Interesting, I did some digging in a few books page source and it looks like there is a datalayer section at the very bottom which has Author ID. I only checked two books and it was there in both, but I have no idea how consistent it is.

This shouldn't be hard to scrape. What ID3 tag should be put this ID in? I see a couple options; WWWARTIST, MUSICBRAINZ_ALBUMARTISTID, or a custom tag (AudibleAlbumArtistID, or AAAI). https://docs.mp3tag.de/mapping-table/

I hesitate to use the Mbz tag since the ID is from Audible not Mbz. The WWW tag is a good option. The custom tag would have the best description but no other program would know to read it (does that even matter?).

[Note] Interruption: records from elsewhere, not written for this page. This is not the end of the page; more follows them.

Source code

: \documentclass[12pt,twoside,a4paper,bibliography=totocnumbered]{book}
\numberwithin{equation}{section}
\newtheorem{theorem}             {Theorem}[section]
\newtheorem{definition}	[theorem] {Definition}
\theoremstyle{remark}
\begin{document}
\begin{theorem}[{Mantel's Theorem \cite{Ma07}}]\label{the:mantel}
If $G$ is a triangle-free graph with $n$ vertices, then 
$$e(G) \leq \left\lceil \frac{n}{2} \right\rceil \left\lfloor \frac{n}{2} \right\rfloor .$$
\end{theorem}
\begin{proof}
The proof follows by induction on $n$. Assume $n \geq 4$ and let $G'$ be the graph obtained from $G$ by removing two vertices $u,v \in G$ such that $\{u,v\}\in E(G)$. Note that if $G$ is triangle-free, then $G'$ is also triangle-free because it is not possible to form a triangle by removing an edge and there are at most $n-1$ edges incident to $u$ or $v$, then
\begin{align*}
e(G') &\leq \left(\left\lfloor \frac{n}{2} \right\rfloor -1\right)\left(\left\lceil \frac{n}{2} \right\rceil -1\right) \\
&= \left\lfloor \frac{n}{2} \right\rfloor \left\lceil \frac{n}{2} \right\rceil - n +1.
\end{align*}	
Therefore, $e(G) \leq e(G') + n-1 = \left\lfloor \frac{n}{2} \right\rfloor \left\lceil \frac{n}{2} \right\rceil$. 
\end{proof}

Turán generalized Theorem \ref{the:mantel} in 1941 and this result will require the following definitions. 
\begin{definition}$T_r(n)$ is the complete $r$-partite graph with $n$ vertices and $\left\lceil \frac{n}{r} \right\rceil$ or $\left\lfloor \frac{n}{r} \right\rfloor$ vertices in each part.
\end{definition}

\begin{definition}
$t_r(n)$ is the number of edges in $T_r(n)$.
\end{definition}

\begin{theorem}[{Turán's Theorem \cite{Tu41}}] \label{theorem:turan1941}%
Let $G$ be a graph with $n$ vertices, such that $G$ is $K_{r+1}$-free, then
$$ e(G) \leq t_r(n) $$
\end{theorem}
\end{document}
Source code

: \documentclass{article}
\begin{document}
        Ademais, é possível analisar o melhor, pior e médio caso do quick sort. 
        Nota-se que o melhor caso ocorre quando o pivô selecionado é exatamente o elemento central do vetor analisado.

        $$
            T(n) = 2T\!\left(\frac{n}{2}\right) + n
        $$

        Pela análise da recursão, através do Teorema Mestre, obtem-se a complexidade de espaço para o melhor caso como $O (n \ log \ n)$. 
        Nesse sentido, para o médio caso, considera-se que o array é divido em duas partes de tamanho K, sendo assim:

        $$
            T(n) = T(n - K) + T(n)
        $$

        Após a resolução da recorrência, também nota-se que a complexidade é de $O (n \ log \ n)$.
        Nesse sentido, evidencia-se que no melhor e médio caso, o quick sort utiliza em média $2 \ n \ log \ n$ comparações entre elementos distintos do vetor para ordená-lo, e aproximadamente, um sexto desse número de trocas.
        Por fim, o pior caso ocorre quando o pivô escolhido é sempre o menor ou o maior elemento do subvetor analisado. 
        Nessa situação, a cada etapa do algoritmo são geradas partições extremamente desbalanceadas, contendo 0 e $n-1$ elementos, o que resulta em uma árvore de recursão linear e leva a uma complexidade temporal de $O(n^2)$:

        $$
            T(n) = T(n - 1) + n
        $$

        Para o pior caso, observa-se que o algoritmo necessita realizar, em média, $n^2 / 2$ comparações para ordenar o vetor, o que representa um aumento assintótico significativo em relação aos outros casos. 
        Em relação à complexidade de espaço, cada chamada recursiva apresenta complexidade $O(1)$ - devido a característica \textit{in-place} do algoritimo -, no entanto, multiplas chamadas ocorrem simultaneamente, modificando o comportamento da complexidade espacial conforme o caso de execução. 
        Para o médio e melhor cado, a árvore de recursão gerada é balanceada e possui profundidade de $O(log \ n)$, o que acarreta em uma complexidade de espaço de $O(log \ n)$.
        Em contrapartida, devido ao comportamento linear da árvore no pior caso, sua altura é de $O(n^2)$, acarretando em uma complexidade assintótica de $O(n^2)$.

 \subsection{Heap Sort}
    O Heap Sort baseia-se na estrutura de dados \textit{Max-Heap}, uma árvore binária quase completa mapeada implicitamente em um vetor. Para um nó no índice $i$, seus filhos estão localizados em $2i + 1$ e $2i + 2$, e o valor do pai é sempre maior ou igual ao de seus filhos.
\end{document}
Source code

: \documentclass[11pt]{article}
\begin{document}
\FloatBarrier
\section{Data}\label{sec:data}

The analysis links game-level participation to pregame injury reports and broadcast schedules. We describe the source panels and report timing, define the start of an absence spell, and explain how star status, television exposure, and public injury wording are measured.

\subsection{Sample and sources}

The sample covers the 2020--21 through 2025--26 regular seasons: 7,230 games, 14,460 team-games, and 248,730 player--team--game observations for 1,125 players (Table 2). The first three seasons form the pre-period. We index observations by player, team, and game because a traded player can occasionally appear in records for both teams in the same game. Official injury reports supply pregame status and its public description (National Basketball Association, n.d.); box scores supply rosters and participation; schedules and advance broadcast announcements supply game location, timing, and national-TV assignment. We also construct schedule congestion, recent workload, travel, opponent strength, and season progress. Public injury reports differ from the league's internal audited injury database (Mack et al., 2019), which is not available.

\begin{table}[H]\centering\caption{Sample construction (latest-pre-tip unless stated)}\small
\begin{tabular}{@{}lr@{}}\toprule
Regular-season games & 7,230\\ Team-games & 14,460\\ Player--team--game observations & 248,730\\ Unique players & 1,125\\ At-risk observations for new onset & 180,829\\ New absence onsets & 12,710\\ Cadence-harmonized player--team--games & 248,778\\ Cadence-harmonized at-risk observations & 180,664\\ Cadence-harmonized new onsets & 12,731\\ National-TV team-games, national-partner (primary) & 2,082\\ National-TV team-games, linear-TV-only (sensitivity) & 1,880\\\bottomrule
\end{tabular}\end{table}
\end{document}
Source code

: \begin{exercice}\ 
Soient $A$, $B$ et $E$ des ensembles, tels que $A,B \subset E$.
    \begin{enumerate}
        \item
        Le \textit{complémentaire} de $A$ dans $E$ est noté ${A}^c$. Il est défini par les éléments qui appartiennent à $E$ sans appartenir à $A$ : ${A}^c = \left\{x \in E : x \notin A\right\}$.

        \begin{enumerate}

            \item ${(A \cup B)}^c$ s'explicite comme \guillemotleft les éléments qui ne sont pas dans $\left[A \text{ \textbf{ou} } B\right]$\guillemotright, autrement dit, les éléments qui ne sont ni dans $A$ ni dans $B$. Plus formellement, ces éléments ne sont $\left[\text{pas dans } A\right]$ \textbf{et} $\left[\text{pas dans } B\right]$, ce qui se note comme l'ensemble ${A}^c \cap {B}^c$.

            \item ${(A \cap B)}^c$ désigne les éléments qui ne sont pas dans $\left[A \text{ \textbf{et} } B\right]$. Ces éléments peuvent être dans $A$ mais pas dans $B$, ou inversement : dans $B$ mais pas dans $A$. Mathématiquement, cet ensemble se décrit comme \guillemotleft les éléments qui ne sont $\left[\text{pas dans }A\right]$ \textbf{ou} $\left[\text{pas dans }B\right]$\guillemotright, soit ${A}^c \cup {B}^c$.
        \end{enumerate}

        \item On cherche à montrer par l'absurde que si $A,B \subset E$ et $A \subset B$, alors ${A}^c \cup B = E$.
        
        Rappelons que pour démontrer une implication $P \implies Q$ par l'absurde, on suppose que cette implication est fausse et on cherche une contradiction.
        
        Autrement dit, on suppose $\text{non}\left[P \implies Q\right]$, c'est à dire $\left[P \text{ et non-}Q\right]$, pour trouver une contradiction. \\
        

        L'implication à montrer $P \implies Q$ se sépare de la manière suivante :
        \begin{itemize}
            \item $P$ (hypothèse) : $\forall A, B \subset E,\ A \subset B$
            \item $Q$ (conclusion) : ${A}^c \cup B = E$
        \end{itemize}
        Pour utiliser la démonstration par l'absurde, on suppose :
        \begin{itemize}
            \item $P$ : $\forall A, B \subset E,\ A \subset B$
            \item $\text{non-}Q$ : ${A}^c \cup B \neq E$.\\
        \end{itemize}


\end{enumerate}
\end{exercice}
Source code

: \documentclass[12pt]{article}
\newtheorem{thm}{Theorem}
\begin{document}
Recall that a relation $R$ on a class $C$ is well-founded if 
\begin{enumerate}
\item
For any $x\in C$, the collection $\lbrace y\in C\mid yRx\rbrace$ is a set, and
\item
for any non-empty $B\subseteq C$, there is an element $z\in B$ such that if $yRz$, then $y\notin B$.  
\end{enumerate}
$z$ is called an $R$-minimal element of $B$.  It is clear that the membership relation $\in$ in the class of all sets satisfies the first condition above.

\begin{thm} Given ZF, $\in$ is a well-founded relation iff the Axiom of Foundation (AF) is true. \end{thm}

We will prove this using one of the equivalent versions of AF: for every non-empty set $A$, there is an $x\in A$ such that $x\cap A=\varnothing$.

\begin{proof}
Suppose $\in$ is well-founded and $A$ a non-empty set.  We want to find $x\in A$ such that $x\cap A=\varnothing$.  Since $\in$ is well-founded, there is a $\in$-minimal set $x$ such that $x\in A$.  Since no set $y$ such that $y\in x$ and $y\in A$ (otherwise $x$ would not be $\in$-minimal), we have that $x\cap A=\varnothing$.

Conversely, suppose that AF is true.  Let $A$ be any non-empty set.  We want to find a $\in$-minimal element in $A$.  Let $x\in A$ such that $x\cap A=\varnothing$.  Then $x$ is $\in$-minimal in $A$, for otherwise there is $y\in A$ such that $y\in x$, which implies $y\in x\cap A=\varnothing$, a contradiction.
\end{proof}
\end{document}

Maybe we could consult with the Audiobookshelf team, but I don't know if having this ID tag would even be beneficial for them.

I'm also curious, how do you plan on handling books with multiple authors? Authors like J.N. Chaney frequently have multiple authors, and sometimes his name is listed first, sometimes second or third. Do we just pull the first author listed?

seanap avatar Nov 23 '22 19:11 seanap

I made the executive decision to put the ID in a custom tag called "AUDIBLE_ALBUMARTISTID" to keep it consistent with the Mbz tag (still up for debate, let me know if anyone has a better idea). I've only tested this on a few books, but it seems to work pretty good.

Please test this on a variety of books and report back any issues. Then once we're happy that it's good enough I will merge with the main script.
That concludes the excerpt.